TSJ: constitucionalidade só será julgada após referendo

A uma semana do referendo, Chávez intensificou a campanha pelo "sim". Ele anunciou ontem que, se a reforma for aprovada, a Petroleos de Venezuela S.A. (PDVSA) poderá entregar a operação de sua rede de postos de gasolina às comunas - centros comunitários que seriam submetidos diretamente ao Poder Executivo - com o lucro revertido para a população local. A PDVSA pode repassar também as redes de distribuição de combustível e de gás para veículos.

- Proponho que a PDVSA entregue isso às comunas para que sejam elas que administrem a distribuição do combustível. O excedente econômico ficaria para o poder popular, para que vocês possam, com isso, ir acumulando recursos para o investimento social - disse o presidente.

As comunas têm seu embrião nos conselhos comunitários, eleitos por moradores e que enviam pedidos de financiamento ao governo para projetos como reparo de estradas. Como parte da campanha de desenvolvimento social, o governo criou uma rede de 33 mil conselhos comunitários, e espera destinar US$4,2 bilhões em 2008 para financiar esses projetos. Os conselhos seriam a espinha dorsal das comunas.

- Estamos caminhando para o socialismo através do poder popular, conselhos comunitários e democracia direta - disse Chávez recentemente.

Críticos temem que as comunas suplantem prefeitos e governadores, únicos postos nos quais a oposição têm representação. A medida, no entanto, é popular em áreas carentes.

- Passamos 20 anos sem eletricidade - contou Aurelia Velasquez, em Buena Vista. - Estou feliz. O lampião enchia a minha casa de fumaça.

A intensificação da campanha do governo tem motivo. Segundo o diretor do Datanálisis, Luis Vicente León, a tendência a favor do "sim" mudou substancialmente nas últimas semanas devido, entre outros fatores, às manifestações estudantis e ao pronunciamento do general Raúl Isaías Baduel, ex-aliado de Chávez. Segundo as últimas pesquisas, diz León, Chávez enfrenta seu mais complicado cenário eleitoral até o momento.

Chávez mandou ontem "ao inferno" um grupo evangélico que chamou de herética a proposta de reforma e também criticou a Igreja por dizer que o projeto era "moralmente inaceitável":

- Te condeno ao inferno, líder farsante. Porque aqui está a proposta divina de Cristo, o redentor dos pobres.

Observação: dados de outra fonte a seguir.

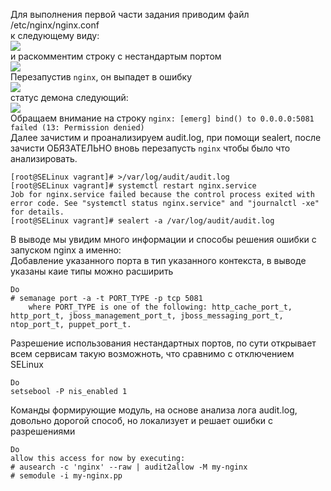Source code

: Для выполнения первой части задания приводим файл /etc/nginx/nginx.conf  
к следующему виду:  
![](https://github.com/dbudakov/11.SELinux/blob/master/images/main/main_nginx.conf.png)  
и раскомментим строку с нестандартым портом  
![](https://github.com/dbudakov/11.SELinux/blob/master/images/1.1/nginx.conf_1.png)  
Перезапустив `nginx`, он выпадет в ошибку  
![](https://github.com/dbudakov/11.SELinux/blob/master/images/1.1/restart_nginx_1.png)  
статус демона следующий:  
![](https://github.com/dbudakov/11.SELinux/blob/master/images/1.1/status%20nginx%201.png)  
Обращаем внимание на строку `nginx: [emerg] bind() to 0.0.0.0:5081 failed (13: Permission denied)`  
Далее зачистим и проанализируем audit.log, при помощи sealert, после зачисти ОБЯЗАТЕЛЬНО вновь перезапусть `nginx` чтобы было что анализировать. 
```
[root@SELinux vagrant]# >/var/log/audit/audit.log
[root@SELinux vagrant]# systemctl restart nginx.service
Job for nginx.service failed because the control process exited with error code. See "systemctl status nginx.service" and "journalctl -xe" for details.
[root@SELinux vagrant]# sealert -a /var/log/audit/audit.log

```
В выводе мы увидим много информации и способы решения ошибки с запуском nginx а именно:  
Добавление указанного порта в тип указанного контекста, в выводе указаны каие типы можно расширить    
```
Do
# semanage port -a -t PORT_TYPE -p tcp 5081
    where PORT_TYPE is one of the following: http_cache_port_t, http_port_t, jboss_management_port_t, jboss_messaging_port_t, ntop_port_t, puppet_port_t.
```
Разрешение использования нестандартных портов, по сути открывает всем сервисам такую возможноть, что сравнимо с отключением SELinux  
```
Do
setsebool -P nis_enabled 1
```
Команды формирующие модуль, на основе анализа лога audit.log, довольно дорогой способ, но локализует и решает ошибки с разрешениями
```
Do
allow this access for now by executing:
# ausearch -c 'nginx' --raw | audit2allow -M my-nginx
# semodule -i my-nginx.pp
```

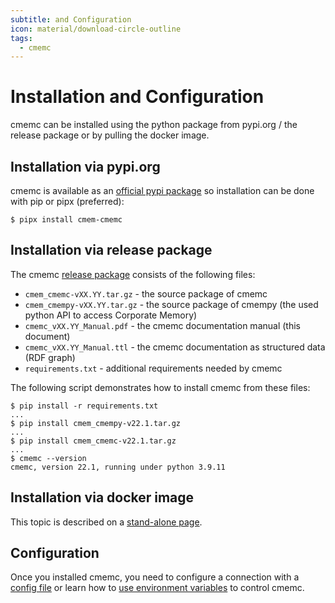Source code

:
 ```yaml
---
subtitle: and Configuration
icon: material/download-circle-outline
tags:
  - cmemc
---
```

# Installation and Configuration

cmemc can be installed using the python package from pypi.org / the release package or by pulling the docker image.

## Installation via pypi.org

cmemc is available as an [official pypi package](https://pypi.org/project/cmem-cmemc/) so installation can be done with pip or pipx (preferred):

``` shell-session
$ pipx install cmem-cmemc
```

## Installation via release package

The cmemc [release package](https://releases.eccenca.com/cmemc/) consists of the following files:

- `cmem_cmemc-vXX.YY.tar.gz` - the source package of cmemc
- `cmem_cmempy-vXX.YY.tar.gz` - the source package of cmempy (the used python API to access Corporate Memory)
- `cmemc_vXX.YY_Manual.pdf` - the cmemc documentation manual (this document)
- `cmemc_vXX.YY_Manual.ttl` - the cmemc documentation as structured data (RDF graph)
- `requirements.txt` - additional requirements needed by cmemc

The following script demonstrates how to install cmemc from these files:

``` shell-session
$ pip install -r requirements.txt
...
$ pip install cmem_cmempy-v22.1.tar.gz
...
$ pip install cmem_cmemc-v22.1.tar.gz
...
$ cmemc --version
cmemc, version 22.1, running under python 3.9.11
```

## Installation via docker image

This topic is described on a [stand-alone page](../using-the-docker-image/index.md).

## Configuration

Once you installed cmemc, you need to configure a connection with a [config file](file-based-configuration/index.md) or learn how to [use environment variables](environment-based-configuration/index.md) to control cmemc.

Crise de abastecimento leva à compra de leite do Brasil

Enquanto isso, recursos contra o referendo têm sido recusados um após o outro. O Tribunal Supremo de Justiça (TSJ) chegou a recusar 16 ações somente na quinta-feira. Ontem, o TSJ decidiu que a legalidade do projeto de reforma constitucional só será julgada se o texto da reforma for aprovado no referendo. A decisão foi uma resposta à ação da Confederação de Profissionais Universitários da Venezuela e do Colégio de Advogados de Carabobo, segundo os quais as modificações propostas são tão amplas que seria necessário a convocação de uma Assembléia Constituinte. "Não é possível controlar a priori o conteúdo (do projeto)", justificou o juiz Arcadio Delgado na decisão.

Às vésperas do referendo, o governo promete melhorar o abastecimento de gêneros alimentícios. Desde domingo chegaram ao país 420 toneladas de leite do Brasil, e que ainda estão na alfândega. Nos próximos dias deve chegar à Venezuela leite também da Argentina. O país vive uma crise de abastecimento e, além do leite, faltam produtos como açúcar, peixe e azeite, enquanto outros, como arroz, farinha de trigo e macarrão são escassos. As lojas vendem apenas um quilo por pessoa.